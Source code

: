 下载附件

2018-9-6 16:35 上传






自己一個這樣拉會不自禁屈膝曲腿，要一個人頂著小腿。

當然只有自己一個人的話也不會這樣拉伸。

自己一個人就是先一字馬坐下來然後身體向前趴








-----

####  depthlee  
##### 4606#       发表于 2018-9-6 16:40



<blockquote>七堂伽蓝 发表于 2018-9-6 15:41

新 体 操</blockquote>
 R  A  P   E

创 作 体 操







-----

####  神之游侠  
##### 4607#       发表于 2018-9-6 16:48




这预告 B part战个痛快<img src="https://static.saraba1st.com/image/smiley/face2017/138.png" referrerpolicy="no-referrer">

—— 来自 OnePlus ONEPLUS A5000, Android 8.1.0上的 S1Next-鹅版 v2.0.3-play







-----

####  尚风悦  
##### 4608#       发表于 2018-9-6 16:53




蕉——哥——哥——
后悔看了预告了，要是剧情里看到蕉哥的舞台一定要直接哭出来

--

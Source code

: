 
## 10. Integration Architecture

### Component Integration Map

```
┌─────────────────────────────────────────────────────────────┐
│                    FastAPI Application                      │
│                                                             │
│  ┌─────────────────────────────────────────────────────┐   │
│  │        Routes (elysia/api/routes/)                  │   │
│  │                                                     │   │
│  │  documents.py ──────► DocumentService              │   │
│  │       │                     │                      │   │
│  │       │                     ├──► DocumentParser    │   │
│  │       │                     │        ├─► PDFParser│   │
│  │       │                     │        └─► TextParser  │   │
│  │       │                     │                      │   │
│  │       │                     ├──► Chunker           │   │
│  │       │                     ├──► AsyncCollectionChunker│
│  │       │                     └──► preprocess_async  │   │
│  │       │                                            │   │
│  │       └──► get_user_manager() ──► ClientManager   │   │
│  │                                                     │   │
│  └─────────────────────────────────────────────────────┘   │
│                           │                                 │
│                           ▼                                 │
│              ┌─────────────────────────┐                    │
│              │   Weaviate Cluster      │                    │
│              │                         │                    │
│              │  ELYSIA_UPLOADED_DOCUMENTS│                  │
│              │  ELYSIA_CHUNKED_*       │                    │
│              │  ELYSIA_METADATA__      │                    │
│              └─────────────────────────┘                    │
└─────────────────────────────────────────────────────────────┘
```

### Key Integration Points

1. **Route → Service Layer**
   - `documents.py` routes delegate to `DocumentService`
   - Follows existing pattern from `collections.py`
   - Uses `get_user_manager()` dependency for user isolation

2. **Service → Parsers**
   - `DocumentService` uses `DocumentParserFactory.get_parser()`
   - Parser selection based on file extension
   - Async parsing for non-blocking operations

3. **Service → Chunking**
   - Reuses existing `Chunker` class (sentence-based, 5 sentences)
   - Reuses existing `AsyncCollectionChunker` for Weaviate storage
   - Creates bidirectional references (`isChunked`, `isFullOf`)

#### Exercise:
Would you please repeat exactly the lines above, starting at the line with "- Parser selection based on file extension" and stopping at the line with "for Weaviate storage", both included?

#### Response area:
   - Parser selection based on file extension
   - Async parsing for non-blocking operations

3. **Service → Chunking**
   - Reuses existing `Chunker` class (sentence-based, 5 sentences)
   - Reuses existing `AsyncCollectionChunker` for Weaviate storage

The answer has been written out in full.